Source texts of formatted documents:
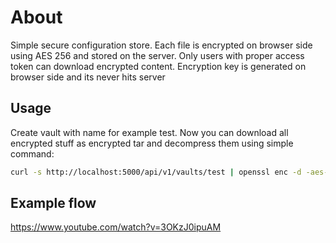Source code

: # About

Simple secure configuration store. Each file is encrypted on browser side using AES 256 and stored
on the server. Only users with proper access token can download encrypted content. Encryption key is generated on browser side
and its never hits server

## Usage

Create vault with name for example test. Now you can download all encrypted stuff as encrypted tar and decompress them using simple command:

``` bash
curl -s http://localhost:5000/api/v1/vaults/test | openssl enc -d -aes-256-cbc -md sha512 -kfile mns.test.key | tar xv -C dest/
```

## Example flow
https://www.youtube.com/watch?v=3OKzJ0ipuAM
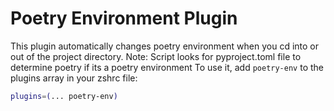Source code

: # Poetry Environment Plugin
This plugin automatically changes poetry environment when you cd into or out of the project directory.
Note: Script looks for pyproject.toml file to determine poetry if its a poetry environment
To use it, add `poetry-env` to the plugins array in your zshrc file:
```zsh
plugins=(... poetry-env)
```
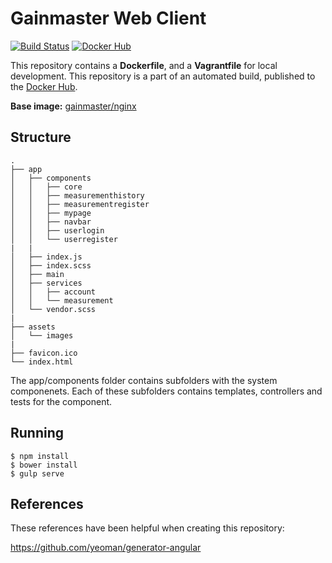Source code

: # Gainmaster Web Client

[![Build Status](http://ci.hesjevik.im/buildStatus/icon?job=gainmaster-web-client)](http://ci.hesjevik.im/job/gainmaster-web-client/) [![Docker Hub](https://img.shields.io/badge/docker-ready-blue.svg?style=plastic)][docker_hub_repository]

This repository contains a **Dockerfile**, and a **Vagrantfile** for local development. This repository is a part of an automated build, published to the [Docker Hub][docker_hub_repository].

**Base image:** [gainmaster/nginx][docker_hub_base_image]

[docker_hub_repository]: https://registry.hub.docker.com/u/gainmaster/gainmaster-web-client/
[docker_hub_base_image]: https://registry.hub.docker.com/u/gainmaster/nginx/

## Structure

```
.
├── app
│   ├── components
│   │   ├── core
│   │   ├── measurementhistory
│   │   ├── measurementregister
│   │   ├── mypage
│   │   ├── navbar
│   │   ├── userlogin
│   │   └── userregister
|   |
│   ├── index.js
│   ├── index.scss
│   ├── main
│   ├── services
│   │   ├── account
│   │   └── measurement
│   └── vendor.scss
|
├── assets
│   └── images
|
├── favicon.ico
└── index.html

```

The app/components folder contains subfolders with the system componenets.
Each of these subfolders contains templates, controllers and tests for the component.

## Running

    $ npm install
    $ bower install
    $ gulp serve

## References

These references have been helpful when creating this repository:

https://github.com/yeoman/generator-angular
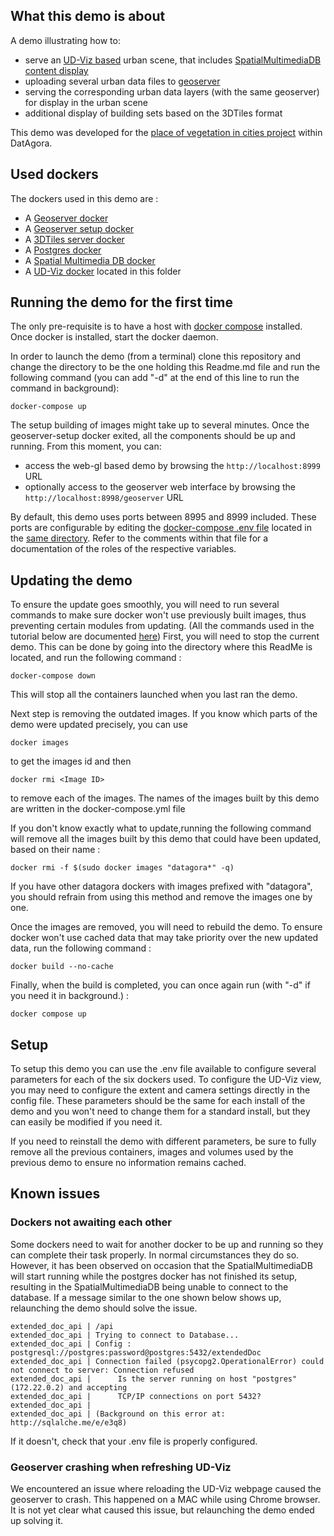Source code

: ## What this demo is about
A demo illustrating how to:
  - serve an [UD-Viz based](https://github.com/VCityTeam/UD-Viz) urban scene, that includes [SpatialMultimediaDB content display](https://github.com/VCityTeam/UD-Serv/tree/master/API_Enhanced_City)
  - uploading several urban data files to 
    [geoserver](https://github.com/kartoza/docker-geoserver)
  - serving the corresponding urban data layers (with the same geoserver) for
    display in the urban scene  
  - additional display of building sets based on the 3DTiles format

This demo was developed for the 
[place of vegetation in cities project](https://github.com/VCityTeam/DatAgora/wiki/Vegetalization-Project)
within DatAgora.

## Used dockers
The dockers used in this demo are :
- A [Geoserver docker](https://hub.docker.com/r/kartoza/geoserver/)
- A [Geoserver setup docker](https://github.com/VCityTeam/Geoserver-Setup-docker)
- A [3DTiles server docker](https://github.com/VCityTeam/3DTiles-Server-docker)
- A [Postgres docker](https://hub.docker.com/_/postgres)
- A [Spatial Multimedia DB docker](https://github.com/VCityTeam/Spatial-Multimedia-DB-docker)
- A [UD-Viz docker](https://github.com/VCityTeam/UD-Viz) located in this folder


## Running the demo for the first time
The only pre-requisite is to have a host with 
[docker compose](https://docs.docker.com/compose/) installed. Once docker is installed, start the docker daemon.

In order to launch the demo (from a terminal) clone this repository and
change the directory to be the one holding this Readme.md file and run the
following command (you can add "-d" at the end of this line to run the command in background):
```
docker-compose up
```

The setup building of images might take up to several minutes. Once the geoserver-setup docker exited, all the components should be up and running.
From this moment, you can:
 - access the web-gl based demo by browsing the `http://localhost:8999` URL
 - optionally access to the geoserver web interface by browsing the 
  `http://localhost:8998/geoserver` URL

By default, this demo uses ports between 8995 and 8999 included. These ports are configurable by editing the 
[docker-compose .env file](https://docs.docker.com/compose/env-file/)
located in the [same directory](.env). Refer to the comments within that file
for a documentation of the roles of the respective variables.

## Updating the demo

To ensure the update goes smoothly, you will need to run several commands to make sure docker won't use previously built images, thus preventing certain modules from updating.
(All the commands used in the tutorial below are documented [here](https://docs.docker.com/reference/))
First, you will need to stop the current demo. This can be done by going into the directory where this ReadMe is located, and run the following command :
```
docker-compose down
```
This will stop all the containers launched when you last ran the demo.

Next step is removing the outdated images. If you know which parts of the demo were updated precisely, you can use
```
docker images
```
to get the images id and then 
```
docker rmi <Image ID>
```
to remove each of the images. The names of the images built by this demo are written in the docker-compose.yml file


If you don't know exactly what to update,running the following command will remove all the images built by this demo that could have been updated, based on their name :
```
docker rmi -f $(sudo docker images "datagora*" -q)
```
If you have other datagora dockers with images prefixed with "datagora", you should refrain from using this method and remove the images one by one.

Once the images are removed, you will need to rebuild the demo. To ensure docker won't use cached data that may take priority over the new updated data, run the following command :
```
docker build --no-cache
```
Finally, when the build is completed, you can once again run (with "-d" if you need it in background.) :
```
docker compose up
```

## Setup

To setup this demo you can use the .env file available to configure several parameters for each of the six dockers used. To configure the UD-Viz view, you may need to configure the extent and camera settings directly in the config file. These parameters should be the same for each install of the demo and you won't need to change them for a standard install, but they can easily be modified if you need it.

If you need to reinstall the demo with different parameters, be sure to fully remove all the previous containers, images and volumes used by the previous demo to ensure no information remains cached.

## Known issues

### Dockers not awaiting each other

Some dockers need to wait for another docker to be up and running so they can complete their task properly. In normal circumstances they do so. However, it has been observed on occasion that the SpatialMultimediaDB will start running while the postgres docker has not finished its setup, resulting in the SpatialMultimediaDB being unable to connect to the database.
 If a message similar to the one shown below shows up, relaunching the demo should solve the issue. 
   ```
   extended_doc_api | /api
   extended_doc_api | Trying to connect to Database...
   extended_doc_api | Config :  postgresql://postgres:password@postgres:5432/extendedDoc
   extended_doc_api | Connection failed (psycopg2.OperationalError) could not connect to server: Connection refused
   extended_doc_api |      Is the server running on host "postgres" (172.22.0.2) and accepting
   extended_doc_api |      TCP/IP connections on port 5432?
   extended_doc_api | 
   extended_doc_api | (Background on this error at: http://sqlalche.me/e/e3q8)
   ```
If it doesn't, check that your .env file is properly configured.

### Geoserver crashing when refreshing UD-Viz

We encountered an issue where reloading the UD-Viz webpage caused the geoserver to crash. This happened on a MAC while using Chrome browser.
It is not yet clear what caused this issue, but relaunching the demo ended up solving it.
...
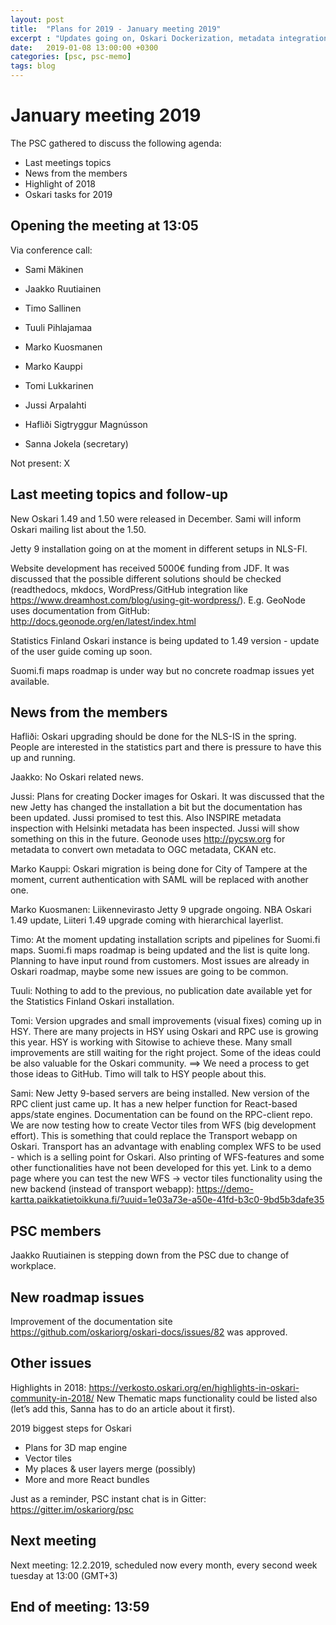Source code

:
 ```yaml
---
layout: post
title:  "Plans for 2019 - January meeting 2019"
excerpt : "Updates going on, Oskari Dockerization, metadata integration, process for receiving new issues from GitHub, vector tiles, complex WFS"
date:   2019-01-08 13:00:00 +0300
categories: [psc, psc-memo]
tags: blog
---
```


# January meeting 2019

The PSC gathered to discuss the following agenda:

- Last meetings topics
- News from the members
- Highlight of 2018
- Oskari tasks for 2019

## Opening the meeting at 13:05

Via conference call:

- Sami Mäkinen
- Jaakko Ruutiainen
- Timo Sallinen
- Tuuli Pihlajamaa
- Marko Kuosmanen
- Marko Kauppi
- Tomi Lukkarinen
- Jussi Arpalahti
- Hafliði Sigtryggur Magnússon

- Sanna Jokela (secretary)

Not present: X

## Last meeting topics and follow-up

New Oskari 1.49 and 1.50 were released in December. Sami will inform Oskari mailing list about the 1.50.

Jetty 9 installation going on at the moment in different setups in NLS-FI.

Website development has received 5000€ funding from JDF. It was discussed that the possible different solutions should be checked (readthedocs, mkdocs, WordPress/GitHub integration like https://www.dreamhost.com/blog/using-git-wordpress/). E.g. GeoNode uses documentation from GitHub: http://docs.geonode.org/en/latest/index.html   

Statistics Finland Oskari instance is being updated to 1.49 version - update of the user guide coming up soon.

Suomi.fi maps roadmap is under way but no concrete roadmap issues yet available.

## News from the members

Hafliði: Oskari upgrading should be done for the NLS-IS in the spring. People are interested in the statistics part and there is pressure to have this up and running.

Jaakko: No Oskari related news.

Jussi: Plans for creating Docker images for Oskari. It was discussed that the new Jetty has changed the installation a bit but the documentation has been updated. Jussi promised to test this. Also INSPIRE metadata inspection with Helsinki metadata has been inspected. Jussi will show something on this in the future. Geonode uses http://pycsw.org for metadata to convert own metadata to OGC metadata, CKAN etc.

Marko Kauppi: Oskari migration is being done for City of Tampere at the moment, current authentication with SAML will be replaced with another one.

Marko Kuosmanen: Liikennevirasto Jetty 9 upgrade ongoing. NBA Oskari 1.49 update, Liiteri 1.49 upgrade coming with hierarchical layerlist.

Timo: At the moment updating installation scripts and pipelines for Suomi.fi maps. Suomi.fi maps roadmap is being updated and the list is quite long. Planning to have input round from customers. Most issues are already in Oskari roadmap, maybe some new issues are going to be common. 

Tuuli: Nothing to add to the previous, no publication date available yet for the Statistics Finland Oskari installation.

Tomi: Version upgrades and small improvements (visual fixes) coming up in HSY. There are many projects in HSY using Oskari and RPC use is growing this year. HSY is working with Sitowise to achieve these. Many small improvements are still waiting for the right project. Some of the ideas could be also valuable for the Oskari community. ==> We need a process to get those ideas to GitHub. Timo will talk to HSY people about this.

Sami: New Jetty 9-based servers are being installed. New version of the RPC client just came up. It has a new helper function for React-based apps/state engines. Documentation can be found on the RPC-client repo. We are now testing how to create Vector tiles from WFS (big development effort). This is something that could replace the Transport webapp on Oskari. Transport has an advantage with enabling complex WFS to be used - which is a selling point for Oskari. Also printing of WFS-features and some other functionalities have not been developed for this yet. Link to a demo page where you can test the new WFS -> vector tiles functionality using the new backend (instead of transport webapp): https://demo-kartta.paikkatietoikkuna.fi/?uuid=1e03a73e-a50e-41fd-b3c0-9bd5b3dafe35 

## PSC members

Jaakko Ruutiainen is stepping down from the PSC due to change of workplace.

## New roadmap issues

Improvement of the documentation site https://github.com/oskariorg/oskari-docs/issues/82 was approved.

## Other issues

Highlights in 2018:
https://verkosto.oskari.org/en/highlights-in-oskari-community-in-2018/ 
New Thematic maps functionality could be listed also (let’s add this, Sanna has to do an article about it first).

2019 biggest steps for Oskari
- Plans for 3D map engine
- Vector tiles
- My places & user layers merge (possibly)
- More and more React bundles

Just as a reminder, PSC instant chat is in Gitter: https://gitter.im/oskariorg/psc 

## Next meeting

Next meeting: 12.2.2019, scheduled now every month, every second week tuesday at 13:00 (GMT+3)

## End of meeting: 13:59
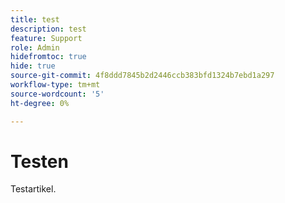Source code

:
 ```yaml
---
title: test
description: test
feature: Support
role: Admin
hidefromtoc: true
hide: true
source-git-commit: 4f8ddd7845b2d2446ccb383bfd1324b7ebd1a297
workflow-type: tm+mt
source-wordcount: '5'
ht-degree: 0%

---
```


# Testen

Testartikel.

▶ [WHAT IS REQUIRED]:
There is a line with "Jetty 9 installation" and a line with "Jaakko: No Oskari related news." above. Copy exactly those two lines and all lines between them, with nothing else.

▶ [THE COMPLETED TASK]:
Jetty 9 installation going on at the moment in different setups in NLS-FI.

Website development has received 5000€ funding from JDF. It was discussed that the possible different solutions should be checked (readthedocs, mkdocs, WordPress/GitHub integration like https://www.dreamhost.com/blog/using-git-wordpress/). E.g. GeoNode uses documentation from GitHub: http://docs.geonode.org/en/latest/index.html   

Statistics Finland Oskari instance is being updated to 1.49 version - update of the user guide coming up soon.

Suomi.fi maps roadmap is under way but no concrete roadmap issues yet available.

## News from the members

Hafliði: Oskari upgrading should be done for the NLS-IS in the spring. People are interested in the statistics part and there is pressure to have this up and running.

Jaakko: No Oskari related news.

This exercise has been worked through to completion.